A few years ago I gave a talk for which I was encouraged to prepare, in effect, a toolbox for philosophy in a more adventurous and reconstructive key (this was  "A 21st Century Philosophical Toolbox," Keynote address for the Atlantic Region Philosophers Association Conference, 10/16/09). I include it here for those visitors to this website who want a larger sense of the larger philosophical method and outlook behind Mobilizing the Green Imagination.


Naturally this too is only a sketch, a set of suggestions, a quick and dogmatic manifesto, but it does, at least, put everything together in what may be a useful way. Please note also that this was written primarily for an audience of philosophers, some of whose characteristic concerns are alternately addressed and challenged. Visitors who are interested should note that several other of my books would be a good follow-up on these themes, especially Jobs for Philosophers (though the approach in that book is indirect: it is a set of reviews of philosophical books that (mostly) dont (yet) exist  a way of broadly sketching what philosophy could be) and How to Re-Imagine the World (an actual handbook).

1. Philosophy as Conceptual Space-Making

The world shapes our concepts but does not determine them; likewise our concepts shape our thought but do not determine it. The upshot is conceptual room to move. Rather than analyzing concepts as if they were fixed read-offs of reality, we can reshape and relocate them, and by so doing remake thought and the world itself.



How far we might get just by taking our own words seriously... Why do we allow "Social Security" to be reduced to a monthly check or "Homeland Security" to airport frisking? Or use the term "disposable" for oil-based throwaways that last for centuries? We might also consciously name the taken-for-granted. Suppose we adopt the term "resourcism" for the familiar view of all of nature as a mere resource for our use, thus calling it out as ideology  what shifts then?
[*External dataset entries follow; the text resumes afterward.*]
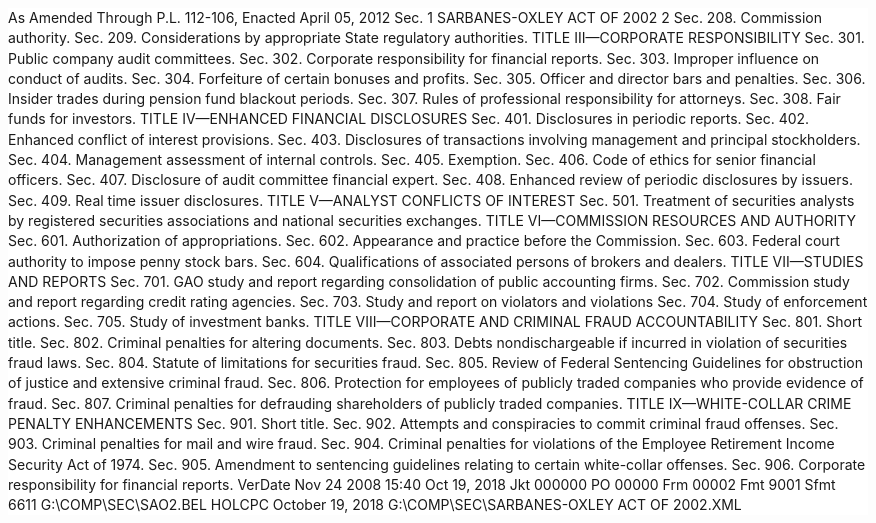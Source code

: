 As Amended Through P.L. 112-106, Enacted April 05, 2012
Sec. 1 SARBANES-OXLEY ACT OF 2002 2
Sec. 208. Commission authority.
Sec. 209. Considerations by appropriate State regulatory authorities.
TITLE III—CORPORATE RESPONSIBILITY
Sec. 301. Public company audit committees.
Sec. 302. Corporate responsibility for financial reports.
Sec. 303. Improper influence on conduct of audits.
Sec. 304. Forfeiture of certain bonuses and profits.
Sec. 305. Officer and director bars and penalties.
Sec. 306. Insider trades during pension fund blackout periods.
Sec. 307. Rules of professional responsibility for attorneys.
Sec. 308. Fair funds for investors.
TITLE IV—ENHANCED FINANCIAL DISCLOSURES
Sec. 401. Disclosures in periodic reports.
Sec. 402. Enhanced conflict of interest provisions.
Sec. 403. Disclosures of transactions involving management and principal stockholders.
Sec. 404. Management assessment of internal controls.
Sec. 405. Exemption.
Sec. 406. Code of ethics for senior financial officers.
Sec. 407. Disclosure of audit committee financial expert.
Sec. 408. Enhanced review of periodic disclosures by issuers.
Sec. 409. Real time issuer disclosures.
TITLE V—ANALYST CONFLICTS OF INTEREST
Sec. 501. Treatment of securities analysts by registered securities associations and
national securities exchanges.
TITLE VI—COMMISSION RESOURCES AND AUTHORITY
Sec. 601. Authorization of appropriations.
Sec. 602. Appearance and practice before the Commission.
Sec. 603. Federal court authority to impose penny stock bars.
Sec. 604. Qualifications of associated persons of brokers and dealers.
TITLE VII—STUDIES AND REPORTS
Sec. 701. GAO study and report regarding consolidation of public accounting firms.
Sec. 702. Commission study and report regarding credit rating agencies.
Sec. 703. Study and report on violators and violations
Sec. 704. Study of enforcement actions.
Sec. 705. Study of investment banks.
TITLE VIII—CORPORATE AND CRIMINAL FRAUD ACCOUNTABILITY
Sec. 801. Short title.
Sec. 802. Criminal penalties for altering documents.
Sec. 803. Debts nondischargeable if incurred in violation of securities fraud laws.
Sec. 804. Statute of limitations for securities fraud.
Sec. 805. Review of Federal Sentencing Guidelines for obstruction of justice and extensive criminal fraud.
Sec. 806. Protection for employees of publicly traded companies who provide evidence of fraud.
Sec. 807. Criminal penalties for defrauding shareholders of publicly traded companies.
TITLE IX—WHITE-COLLAR CRIME PENALTY ENHANCEMENTS
Sec. 901. Short title.
Sec. 902. Attempts and conspiracies to commit criminal fraud offenses.
Sec. 903. Criminal penalties for mail and wire fraud.
Sec. 904. Criminal penalties for violations of the Employee Retirement Income Security Act of 1974.
Sec. 905. Amendment to sentencing guidelines relating to certain white-collar offenses.
Sec. 906. Corporate responsibility for financial reports.
VerDate Nov 24 2008 15:40 Oct 19, 2018 Jkt 000000 PO 00000 Frm 00002 Fmt 9001 Sfmt 6611 G:\COMP\SEC\SAO2.BEL HOLCPC
October 19, 2018
G:\COMP\SEC\SARBANES-OXLEY ACT OF 2002.XML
Besides conceptual analysis... transpose and transmute concepts. Systematically transpose familiar ideas, push incremental changes toward qualitative shifts, reverse expected relationships, think opposites... (What's the opposite of terrorism? Quiet predictability? Why aim so low?) When the results seem dissonant, celebrate that very dissonance for its dialectical possibilities. Some philosophers "refute" environmental ethics by arguing that nature cannot "coherently" be said to have interests of its own, and therefore (e.g.) no rights -- but why wouldn't this just show that our current notions of rights are missing something?



At the very least, appeals to existing concepts and ways of talking aren’t decisive. That we do not have good enough conceptual equipment to think (let alone talk) in certain ways may be part of the problem



 

2. From Deconstruction to Reconstruction

Deconstruction teaches that the social, ethical, even ontological problems that we so often take as "given" are in fact products of underlying conditions, practices, and choices. But too often the genuine promise of this critical move is betrayed by the thinnest of follow-ups. We need to give the same kind of attention to the reconstruction of genuinely better alternatives in the new space of freedom that broadly deconstructive moves create.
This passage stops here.